This was underscored by ambassador Irwin Larocque, CARICOM Secretariat’s Assistant Secretary-General for Regional Trade and Economic Integration when he addressed participants at a Steering Committee and National Coordinators workshop on the promotion of food security in the Caribbean in Guyana on 10 July 2007.

He highlighted two dimensions of food security which he stressed needed immediate attention.

Firstly he cited the impact of international developments that affect the ability of Caribbean countries to be both self sufficient in food production and internationally competitive in order to export more. Secondly he stressed that at the domestic and regional levels food insecurity needed to be addressed within the context of the Millennium Development Goals.
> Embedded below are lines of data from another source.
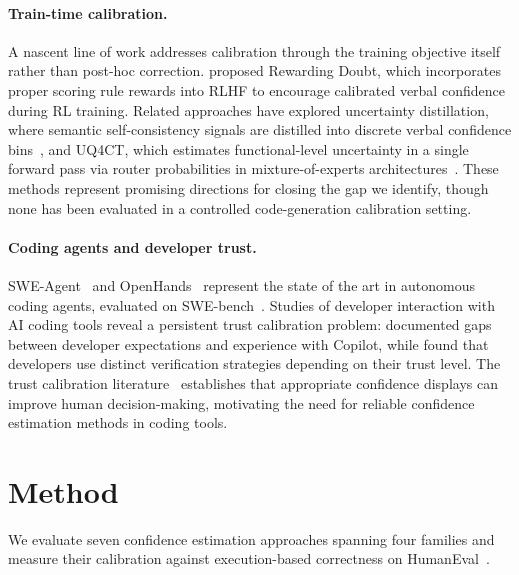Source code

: \documentclass{article}
\begin{document}
\paragraph{Train-time calibration.}
A nascent line of work addresses calibration through the training objective itself rather than post-hoc correction. \citet{stangel2025rewarding} proposed Rewarding Doubt, which incorporates proper scoring rule rewards into RLHF to encourage calibrated verbal confidence during RL training. Related approaches have explored uncertainty distillation, where semantic self-consistency signals are distilled into discrete verbal confidence bins~\citep{xiong2024uncertainty}, and UQ4CT, which estimates functional-level uncertainty in a single forward pass via router probabilities in mixture-of-experts architectures~\citep{yao2024uq4ct}. These methods represent promising directions for closing the gap we identify, though none has been evaluated in a controlled code-generation calibration setting.

\paragraph{Coding agents and developer trust.}
SWE-Agent~\citep{yang2024swe} and OpenHands~\citep{wang2024opendevin} represent the state of the art in autonomous coding agents, evaluated on SWE-bench~\citep{jimenez2024swe}. Studies of developer interaction with AI coding tools reveal a persistent trust calibration problem: \citet{vaithilingam2022expectation} documented gaps between developer expectations and experience with Copilot, while \citet{mozannar2024reading} found that developers use distinct verification strategies depending on their trust level. The trust calibration literature~\citep{lee2004trust, yin2019understanding, zhang2020effect, bansal2021does} establishes that appropriate confidence displays can improve human decision-making, motivating the need for reliable confidence estimation methods in coding tools.

\section{Method}
\label{sec:method}

We evaluate seven confidence estimation approaches spanning four families and measure their calibration against execution-based correctness on HumanEval~\citep{chen2021evaluating}.
\end{document}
“A cursory examination of the history of trade in agriculture within the last two decades will show that agricultural trade stakeholders have had to endure increased cost of production due to regulatory and policy prescriptions with the result of a trend of increasing food prices,” said Ambassador Larocque.

“While we face the prospect of the end of the days of ‘cheap food’ as one commentator recently put it we are, however, heartened by the efforts being made in the direction of the eradication of Extreme Poverty and Hunger in keeping with the Declaration of the Millennium Development Goals,” he added.

In thanking the donor community, namely the Government of Italy and the United Nation’s Food and Agriculture Organisation (FACO), for assisting the Caribbean in addressing the challenges in this critical area, the CARICOM Assistant Secretary-General said there is still a long way to go. He pointed to some troubling trends.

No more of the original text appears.